Street Heat over Mass Transit in the Harrisburg Statehouse

Transit supporters rally for more state funding

By Mark Shade

Beaver county Blue via

HARRISBURG, Feb 12 — Gov. Tom Corbett is talking about hundreds of millions of dollars in new transportation spending in his proposed 2013-14 budget, but transit proponents don’t like what they’re hearing and many of them took the bus to tell him about it Monday.

Molly Nichols, a volunteer with Pittsburghers for Public Transit, told about 200 transit operators and customers from her city, Philadelphia, Harrisburg and elsewhere that people have a right to public transit.

“Bus lines and transit lines are our lifelines,” Nichols said in between the chants she led. “We use them to get to school, to work, to the doctor’s office, to churches, to shops … and current transit service is not efficient or affordable for our residents.”

She said public transportation operators are facing a severe funding crisis that needs more attention from the governor and lawmakers.

Budget cuts, she said, have forced changes in mass transit service that have forced people to drive or worse.

“I hear from people who’ve had to quit their jobs or move or choose not to go to school because they could no longer get a bus or transit from their neighborhood,” Nichols said.

Carolyn Kemp, a 28-year-old resident of Pittsburgh’s Squirrel Hill neighborhood, said the cutbacks are causing day-to-day problems for riders like her.

“Every day that I try to catch the bus, three or four go by that are too full to pick me up. This is ridiculous,” Kemp said.

Finding new transportation funding is one of the major proposals Corbett made last week when he unveiled his financial blueprint for the new fiscal year that begins July 1.

He’s facing criticism because the chief funding source for that new revenue, $1.8 billion over five years, would be the gradual elimination of a cap of a tax on wholesale oil distributors. Opponents are saying that increase, which could be as high as 28 cents per gallon by the end of its phase out, would be passed on to motorists when they fill up at the pump.

By the fifth year of that plan, Corbett told lawmakers last week that an extra $250 million would go to transit while the balance would help to improve roads, bridges, airports, railways, turnpike expansion projects, and bicycle and pedestrian facilities.

“Transportation is the bloodstream of our economy. If it fails, our economy fails,” Corbett said then.

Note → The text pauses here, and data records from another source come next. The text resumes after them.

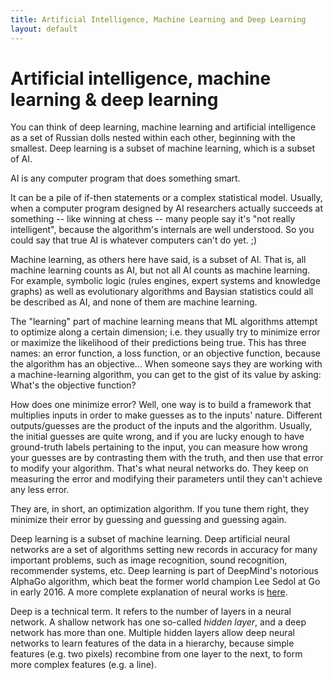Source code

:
 ```yaml
---
title: Artificial Intelligence, Machine Learning and Deep Learning
layout: default
---
```


# Artificial intelligence, machine learning & deep learning

You can think of deep learning, machine learning and artificial intelligence as a set of Russian dolls nested within each other, beginning with the smallest. Deep learning is a subset of machine learning, which is a subset of AI.

AI is any computer program that does something smart. 

It can be a pile of if-then statements or a complex statistical model. Usually, when a computer program designed by AI researchers actually succeeds at something -- like winning at chess -- many people say it's "not really intelligent", because the algorithm's internals are well understood. So you could say that true AI is whatever computers can't do yet. ;)

Machine learning, as others here have said, is a subset of AI. That is, all machine learning counts as AI, but not all AI counts as machine learning. For example, symbolic logic (rules engines, expert systems and knowledge graphs) as well as evolutionary algorithms and Baysian statistics could all be described as AI, and none of them are machine learning. 

The "learning" part of machine learning means that ML algorithms attempt to optimize along a certain dimension; i.e. they usually try to minimize error or maximize the likelihood of their predictions being true. This has three names: an error function, a loss function, or an objective function, because the algorithm has an objective... When someone says they are working with a machine-learning algorithm, you can get to the gist of its value by asking: What's the objective function?

How does one minimize error? Well, one way is to build a framework that multiplies inputs in order to make guesses as to the inputs' nature. Different outputs/guesses are the product of the inputs and the algorithm. Usually, the initial guesses are quite wrong, and if you are lucky enough to have ground-truth labels pertaining to the input, you can measure how wrong your guesses are by contrasting them with the truth, and then use that error to modify your algorithm. That's what neural networks do. They keep on measuring the error and modifying their parameters until they can't achieve any less error. 

They are, in short, an optimization algorithm. If you tune them right, they minimize their error by guessing and guessing and guessing again.

Deep learning is a subset of machine learning. Deep artificial neural networks are a set of algorithms setting new records in accuracy for many important problems, such as image recognition, sound recognition, recommender systems, etc. Deep learning is part of DeepMind's notorious AlphaGo algorithm, which beat the former world champion Lee Sedol at Go in early 2016. A more complete explanation of neural works is [here](./neuralnets-overview).

Deep is a technical term. It refers to the number of layers in a neural network. A shallow network has one so-called *hidden layer*, and a deep network has more than one. Multiple hidden layers allow deep neural networks to learn features of the data in a hierarchy, because simple features (e.g. two pixels) recombine from one layer to the next, to form more complex features (e.g. a line). 
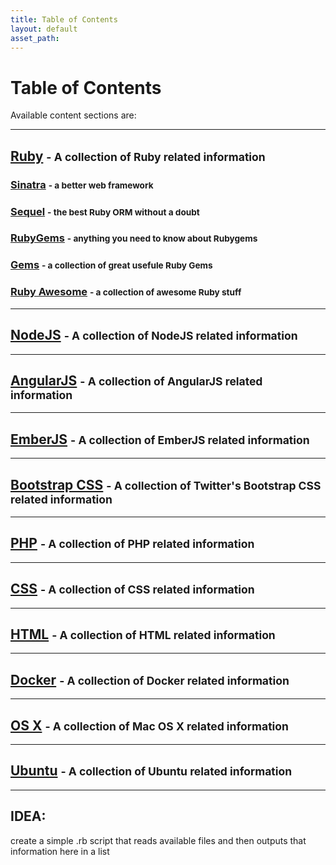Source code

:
 ```yaml
---
title: Table of Contents
layout: default
asset_path: 
---
```



# Table of Contents

Available content sections are:

---

## [Ruby](/ruby/) <small>- A collection of Ruby related information</small>

###   [Sinatra](/ruby/sinatra/) <small>- a better web framework</small>

###   [Sequel](/ruby/sequel/) <small>- the best Ruby ORM without a doubt</small>

###   [RubyGems](/ruby/rubygems/) <small>- anything you need to know about Rubygems</small>

###   [Gems](/ruby/gems/) <small>- a collection of great usefule Ruby Gems</small>

###   [Ruby Awesome](/ruby/awesome/) <small>- a collection of awesome Ruby stuff</small>


---

## [NodeJS](/nodejs/) <small>- A collection of NodeJS related information</small>


---

## [AngularJS](/angularjs/) <small>- A collection of AngularJS related information</small>

---

## [EmberJS](/emberjs/) <small>- A collection of EmberJS related information</small>

---

## [Bootstrap CSS](/bootstrap/) <small>- A collection of Twitter's Bootstrap CSS related information</small>


---

## [PHP](/php/) <small>- A collection of PHP related information</small>


---

## [CSS](/css/) <small>- A collection of CSS related information</small>


---

## [HTML](/html/) <small>- A collection of HTML related information</small>


---

## [Docker](/docker/) <small>- A collection of Docker related information</small>


---

## [OS X](/osx/) <small>- A collection of Mac OS X related information</small>


---

## [Ubuntu](/ubuntu/) <small>- A collection of Ubuntu related information</small>



---


## IDEA:

create a simple .rb script that reads available files and then outputs that information here in a list

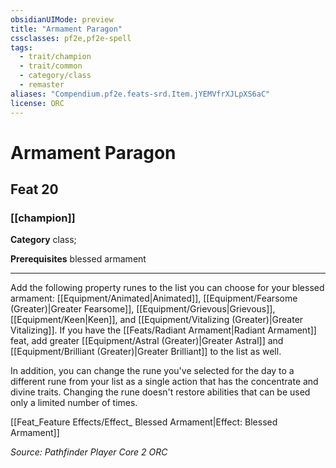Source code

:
 ```yaml
---
obsidianUIMode: preview
title: "Armament Paragon"
cssclasses: pf2e,pf2e-spell
tags:
  - trait/champion
  - trait/common
  - category/class
  - remaster
aliases: "Compendium.pf2e.feats-srd.Item.jYEMVfrXJLpXS6aC"
license: ORC
---
```

# Armament Paragon
## Feat 20
### [[champion]]

**Category** class; 



**Prerequisites** blessed armament
* * *
Add the following property runes to the list you can choose for your blessed armament: [[Equipment/Animated|Animated]], [[Equipment/Fearsome (Greater)|Greater Fearsome]], [[Equipment/Grievous|Grievous]], [[Equipment/Keen|Keen]], and [[Equipment/Vitalizing (Greater)|Greater Vitalizing]]. If you have the [[Feats/Radiant Armament|Radiant Armament]] feat, add greater [[Equipment/Astral (Greater)|Greater Astral]] and [[Equipment/Brilliant (Greater)|Greater Brilliant]] to the list as well.

In addition, you can change the rune you've selected for the day to a different rune from your list as a single action that has the concentrate and divine traits. Changing the rune doesn't restore abilities that can be used only a limited number of times.

[[Feat_Feature Effects/Effect_ Blessed Armament|Effect: Blessed Armament]]

*Source: Pathfinder Player Core 2*
*ORC*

That language was something the president of the Transportation Workers Union in Philadelphia seized upon in arguing for more transit dollars.

“Without supplying enough blood to the stream, that stream will become dry, thereby killing Pennsylvania’s economy,” said John Johnson.

Democratic lawmakers such as Sen. Jay Costa said his caucus will not consider any proposal that looks to privatize transit.

“We’re not going there,” the Pittsburgh Democrat said as rally-goers booed the possibility. “This administration has started by trying to privatize wine and spirit shops. They want to privatize the lottery fund. We’re not going there, and we sure as hell are not going to let them privatize mass transit.”

The only recent talk about the potential privatization of public transit happened last summer when Corbett signed House Bill 10 into law. The measure, now known as Act 61, allows private companies and other regional transit systems to compete against the Port Authority of Allegheny County to offer transit services in the Pittsburgh area.

Rep. John Taylor, a Republican Philadelphia lawmaker who represents voters in the mass transit-dependent 177th District, said he supports additional funding but said privatization is news to him.

“I haven’t heard about privatization in my caucus. There won’t be any ties to anything. We’re going to fund it correctly. We’re going to fund it for the right reasons. Keep up the fight,” Taylor said.